All eligible babies were recruited within 24 hours postnatally, after taking informed parental consent. For each case enrolled, two controls were enrolled in the study. Obstetric history and anthropometric measurements of the infants were recorded in a pre-designed case record proforma. Anthropometric details like weight, length, head circumference, MUAC, and SKT were calculated using appropriate tools within 24 hours of birth by a single person who was trained and supervised in the measurement techniques. The body composition of all the cases and controls was calculated at birth (within 24 hours of life). All the enrolled cases were followed-up at term equivalent GA (39 0/7 to 40 6/7 weeks) and their growth was plotted on the Fenton’s growth chart. Anthropometry and body composition were calculated using a predefined formula (Table/Fig 1) (11),(15),(16),(17). Details like the method of feeding, oral supplements, any postdischarge hospital admissions were recorded.

STATISTICAL ANALYSIS
Based on an earlier study which showed a mean weight difference of 300g between term-born babies and late preterm babies at the term corrected GA (18), a sample size of 65 infants, 21 late-preterm and 44 term infants were calculated to have a power of 80% and a type I error of 5%.

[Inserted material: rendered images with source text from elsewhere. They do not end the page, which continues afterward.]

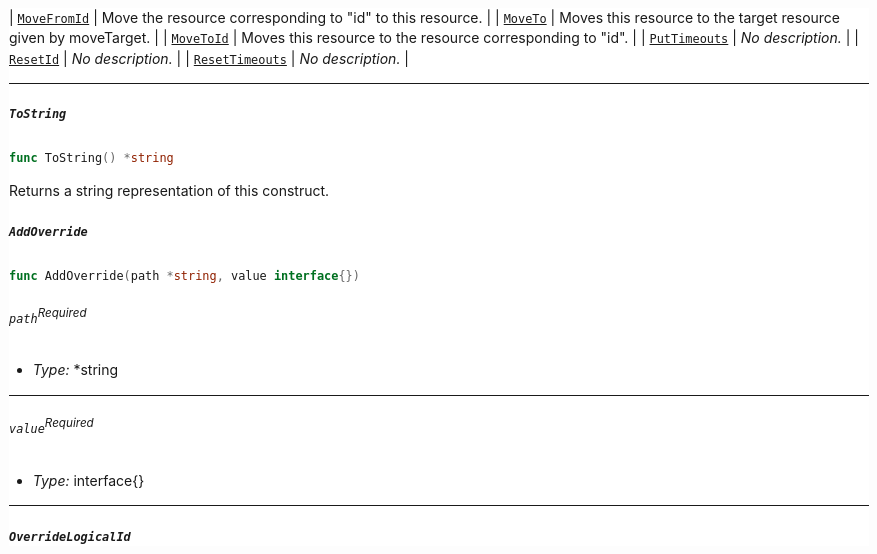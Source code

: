 | <code><a href="#rhizo-co-terraform-provider-oci.containerengineClusterStartCredentialRotationManagement.ContainerengineClusterStartCredentialRotationManagement.moveFromId">MoveFromId</a></code> | Move the resource corresponding to "id" to this resource. |
| <code><a href="#rhizo-co-terraform-provider-oci.containerengineClusterStartCredentialRotationManagement.ContainerengineClusterStartCredentialRotationManagement.moveTo">MoveTo</a></code> | Moves this resource to the target resource given by moveTarget. |
| <code><a href="#rhizo-co-terraform-provider-oci.containerengineClusterStartCredentialRotationManagement.ContainerengineClusterStartCredentialRotationManagement.moveToId">MoveToId</a></code> | Moves this resource to the resource corresponding to "id". |
| <code><a href="#rhizo-co-terraform-provider-oci.containerengineClusterStartCredentialRotationManagement.ContainerengineClusterStartCredentialRotationManagement.putTimeouts">PutTimeouts</a></code> | *No description.* |
| <code><a href="#rhizo-co-terraform-provider-oci.containerengineClusterStartCredentialRotationManagement.ContainerengineClusterStartCredentialRotationManagement.resetId">ResetId</a></code> | *No description.* |
| <code><a href="#rhizo-co-terraform-provider-oci.containerengineClusterStartCredentialRotationManagement.ContainerengineClusterStartCredentialRotationManagement.resetTimeouts">ResetTimeouts</a></code> | *No description.* |

---

##### `ToString` <a name="ToString" id="rhizo-co-terraform-provider-oci.containerengineClusterStartCredentialRotationManagement.ContainerengineClusterStartCredentialRotationManagement.toString"></a>

```go
func ToString() *string
```

Returns a string representation of this construct.

##### `AddOverride` <a name="AddOverride" id="rhizo-co-terraform-provider-oci.containerengineClusterStartCredentialRotationManagement.ContainerengineClusterStartCredentialRotationManagement.addOverride"></a>

```go
func AddOverride(path *string, value interface{})
```

###### `path`<sup>Required</sup> <a name="path" id="rhizo-co-terraform-provider-oci.containerengineClusterStartCredentialRotationManagement.ContainerengineClusterStartCredentialRotationManagement.addOverride.parameter.path"></a>

- *Type:* *string

---

###### `value`<sup>Required</sup> <a name="value" id="rhizo-co-terraform-provider-oci.containerengineClusterStartCredentialRotationManagement.ContainerengineClusterStartCredentialRotationManagement.addOverride.parameter.value"></a>

- *Type:* interface{}

---

##### `OverrideLogicalId` <a name="OverrideLogicalId" id="rhizo-co-terraform-provider-oci.containerengineClusterStartCredentialRotationManagement.ContainerengineClusterStartCredentialRotationManagement.overrideLogicalId"></a>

The data was collected; compiled and analysed using Epi info (version 7.2) using Student’s t-test for continuous variables and Chi-square test for dichotomous variables was used. Descriptive statistical analysis was done using proportion, percentages, median (IQR) and mean±standard deviation. A p-value of <0.05 was considered statistically significant.
 
 
Results

During the study period, there were 1000 live births. Of these, 135 babies were enrolled of which 45 were late preterm babies (34 to 36+6/7 weeks) and 90 were term-born babies (39 to 40+6/7 weeks). Among the cases, 10 were lost to follow-up at term GA and hence, 35 cases were included in the follow-up analysis (Table/Fig 2).

Median GA of the case cohort was 35 (IQR 35-36) weeks and in the control cohort, it was 39 (39-40) weeks. The baseline maternal characteristics of both late preterm and term cohorts were comparable (Table/Fig 3).

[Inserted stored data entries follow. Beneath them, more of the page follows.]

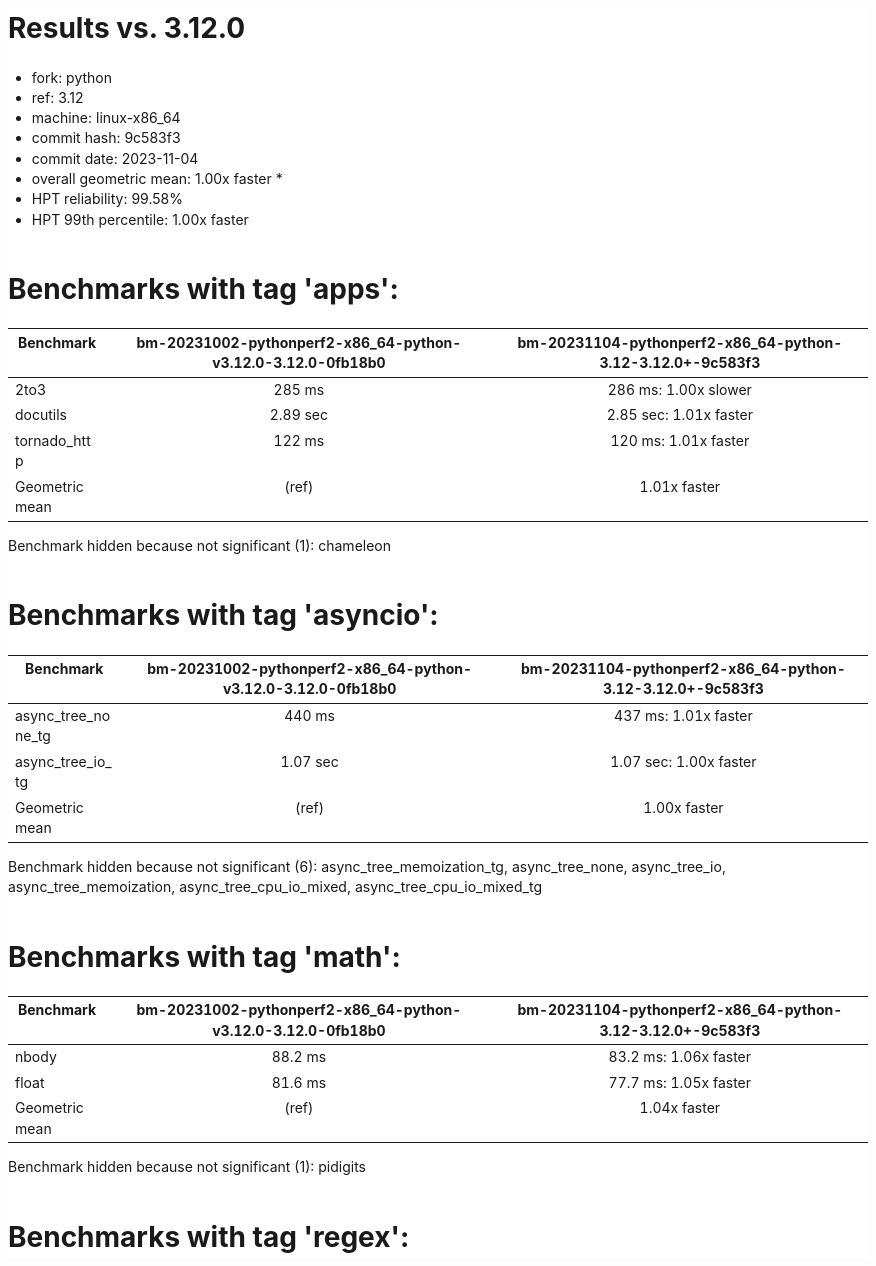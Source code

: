 
# Results vs. 3.12.0

- fork: python
- ref: 3.12
- machine: linux-x86_64
- commit hash: 9c583f3
- commit date: 2023-11-04
- overall geometric mean: 1.00x faster \*
- HPT reliability: 99.58%
- HPT 99th percentile: 1.00x faster

Benchmarks with tag 'apps':
===========================

| Benchmark      | bm-20231002-pythonperf2-x86_64-python-v3.12.0-3.12.0-0fb18b0 | bm-20231104-pythonperf2-x86_64-python-3.12-3.12.0+-9c583f3 |
|----------------|:------------------------------------------------------------:|:----------------------------------------------------------:|
| 2to3           | 285 ms                                                       | 286 ms: 1.00x slower                                       |
| docutils       | 2.89 sec                                                     | 2.85 sec: 1.01x faster                                     |
| tornado_http   | 122 ms                                                       | 120 ms: 1.01x faster                                       |
| Geometric mean | (ref)                                                        | 1.01x faster                                               |

Benchmark hidden because not significant (1): chameleon

Benchmarks with tag 'asyncio':
==============================

| Benchmark          | bm-20231002-pythonperf2-x86_64-python-v3.12.0-3.12.0-0fb18b0 | bm-20231104-pythonperf2-x86_64-python-3.12-3.12.0+-9c583f3 |
|--------------------|:------------------------------------------------------------:|:----------------------------------------------------------:|
| async_tree_none_tg | 440 ms                                                       | 437 ms: 1.01x faster                                       |
| async_tree_io_tg   | 1.07 sec                                                     | 1.07 sec: 1.00x faster                                     |
| Geometric mean     | (ref)                                                        | 1.00x faster                                               |

Benchmark hidden because not significant (6): async_tree_memoization_tg, async_tree_none, async_tree_io, async_tree_memoization, async_tree_cpu_io_mixed, async_tree_cpu_io_mixed_tg

Benchmarks with tag 'math':
===========================

| Benchmark      | bm-20231002-pythonperf2-x86_64-python-v3.12.0-3.12.0-0fb18b0 | bm-20231104-pythonperf2-x86_64-python-3.12-3.12.0+-9c583f3 |
|----------------|:------------------------------------------------------------:|:----------------------------------------------------------:|
| nbody          | 88.2 ms                                                      | 83.2 ms: 1.06x faster                                      |
| float          | 81.6 ms                                                      | 77.7 ms: 1.05x faster                                      |
| Geometric mean | (ref)                                                        | 1.04x faster                                               |

Benchmark hidden because not significant (1): pidigits

Benchmarks with tag 'regex':
============================

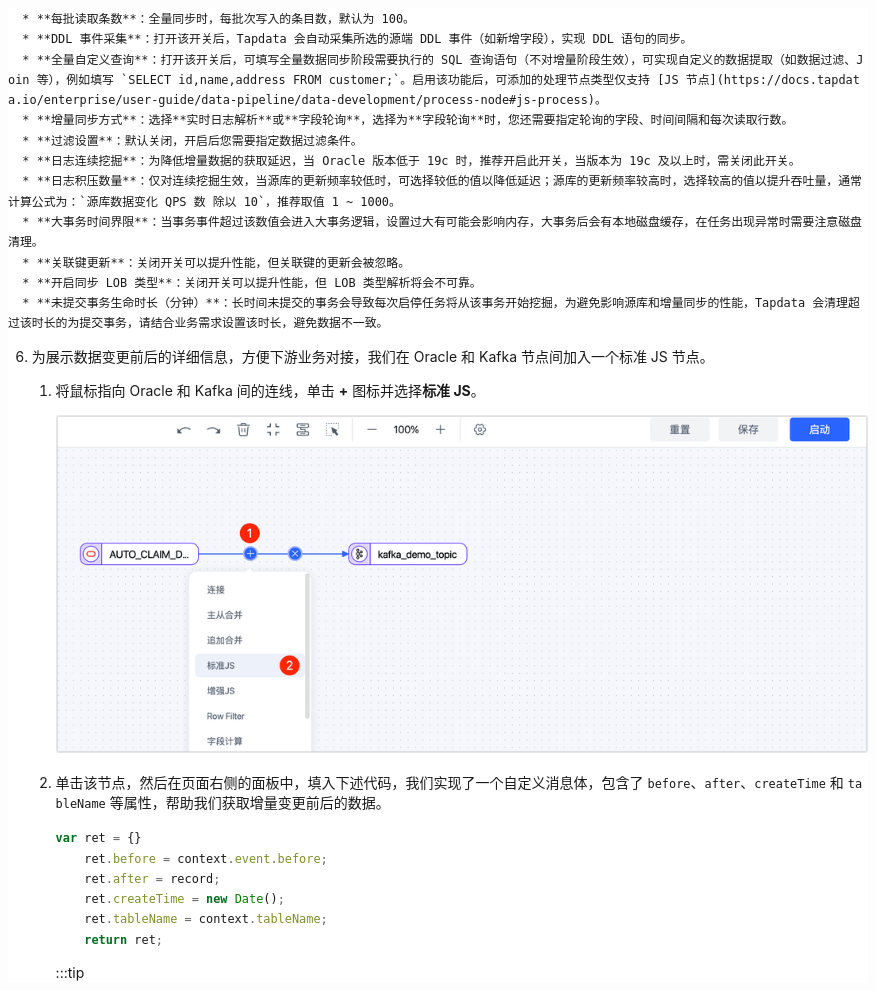 
      * **每批读取条数**：全量同步时，每批次写入的条目数，默认为 100。
      * **DDL 事件采集**：打开该开关后，Tapdata 会自动采集所选的源端 DDL 事件（如新增字段），实现 DDL 语句的同步。
      * **全量自定义查询**：打开该开关后，可填写全量数据同步阶段需要执行的 SQL 查询语句（不对增量阶段生效），可实现自定义的数据提取（如数据过滤、Join 等），例如填写 `SELECT id,name,address FROM customer;`。启用该功能后，可添加的处理节点类型仅支持 [JS 节点](https://docs.tapdata.io/enterprise/user-guide/data-pipeline/data-development/process-node#js-process)。
      * **增量同步方式**：选择**实时日志解析**或**字段轮询**，选择为**字段轮询**时，您还需要指定轮询的字段、时间间隔和每次读取行数。
      * **过滤设置**：默认关闭，开启后您需要指定数据过滤条件。
      * **日志连续挖掘**：为降低增量数据的获取延迟，当 Oracle 版本低于 19c 时，推荐开启此开关，当版本为 19c 及以上时，需关闭此开关。
      * **日志积压数量**：仅对连续挖掘生效，当源库的更新频率较低时，可选择较低的值以降低延迟；源库的更新频率较高时，选择较高的值以提升吞吐量，通常计算公式为：`源库数据变化 QPS 数 除以 10`，推荐取值 1 ~ 1000。
      * **大事务时间界限**：当事务事件超过该数值会进入大事务逻辑，设置过大有可能会影响内存，大事务后会有本地磁盘缓存，在任务出现异常时需要注意磁盘清理。
      * **关联键更新**：关闭开关可以提升性能，但关联键的更新会被忽略。
      * **开启同步 LOB 类型**：关闭开关可以提升性能，但 LOB 类型解析将会不可靠。
      * **未提交事务生命时长（分钟）**：长时间未提交的事务会导致每次启停任务将从该事务开始挖掘，为避免影响源库和增量同步的性能，Tapdata 会清理超过该时长的为提交事务，请结合业务需求设置该时长，避免数据不一致。

6. 为展示数据变更前后的详细信息，方便下游业务对接，我们在 Oracle 和 Kafka 节点间加入一个标准 JS 节点。

   1. 将鼠标指向 Oracle 和 Kafka 间的连线，单击 **+** 图标并选择**标准 JS**。

      ![添加标准 JS 节点](../images/oracle_to_kafka_add_js_node.png)

   2. 单击该节点，然后在页面右侧的面板中，填入下述代码，我们实现了一个自定义消息体，包含了 `before`、`after`、`createTime` 和 `tableName` 等属性，帮助我们获取增量变更前后的数据。

      ```js
      var ret = {}
          ret.before = context.event.before;
          ret.after = record;
          ret.createTime = new Date();
          ret.tableName = context.tableName;
          return ret;
      ```

      :::tip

As expected at birth, late preterm infants weighed less and were shorter, even though there was no difference in head circumference. (Table/Fig 4),(Table/Fig 5) shows the comparison of anthropometric parameters and body composition indices of both groups at birth.

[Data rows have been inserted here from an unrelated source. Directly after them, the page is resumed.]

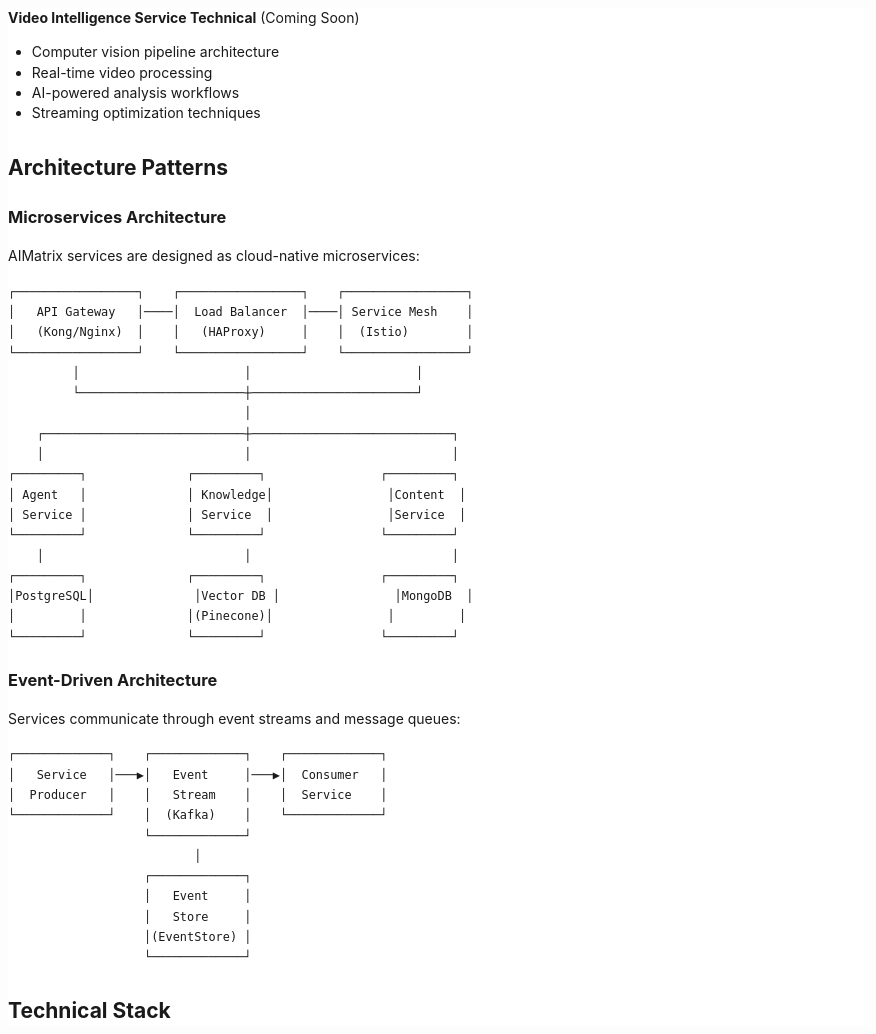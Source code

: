 **Video Intelligence Service Technical** (Coming Soon)
- Computer vision pipeline architecture
- Real-time video processing
- AI-powered analysis workflows
- Streaming optimization techniques

## Architecture Patterns

### Microservices Architecture

AIMatrix services are designed as cloud-native microservices:

```
┌─────────────────┐    ┌─────────────────┐    ┌─────────────────┐
│   API Gateway   │────│  Load Balancer  │────│ Service Mesh    │
│   (Kong/Nginx)  │    │   (HAProxy)     │    │  (Istio)        │
└─────────────────┘    └─────────────────┘    └─────────────────┘
         │                       │                       │
         └───────────────────────┼───────────────────────┘
                                 │
    ┌────────────────────────────┼────────────────────────────┐
    │                            │                            │
┌─────────┐              ┌─────────┐                ┌─────────┐
│ Agent   │              │ Knowledge│                │Content  │
│ Service │              │ Service  │                │Service  │
└─────────┘              └─────────┘                └─────────┘
    │                            │                            │
┌─────────┐              ┌─────────┐                ┌─────────┐
│PostgreSQL│              │Vector DB │                │MongoDB  │
│         │              │(Pinecone)│                │         │
└─────────┘              └─────────┘                └─────────┘
```

### Event-Driven Architecture

Services communicate through event streams and message queues:

```
┌─────────────┐    ┌─────────────┐    ┌─────────────┐
│   Service   │───▶│   Event     │───▶│  Consumer   │
│  Producer   │    │   Stream    │    │  Service    │
└─────────────┘    │  (Kafka)    │    └─────────────┘
                   └─────────────┘
                          │
                   ┌─────────────┐
                   │   Event     │
                   │   Store     │
                   │(EventStore) │
                   └─────────────┘
```

## Technical Stack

In this study, 45.7% (16, N=35) of late preterm infants were below the 10th percentile EUGR at term corrected gestation. The mean of calculated AFI (%), Triceps and combined Triceps and subscapular thick term infants at corrected term GA was more than that of the infants born at term GA and this difference was statistically significant. (Table/Fig 6) shows the comparison of anthropometry and body composition indices of late preterm infants at term equivalent GA with infants born at term GA.

In this study, the most common feeding method noted among late preterm babies at follow-up was exclusive breastfeeding in 14 (40%, N=35) followed by mixed feeding of breast milk and infant formula in 10 (28.6%) and only formula feeding in 11 (31.4%). All the infants in term cohort were on exclusive breast-feeding.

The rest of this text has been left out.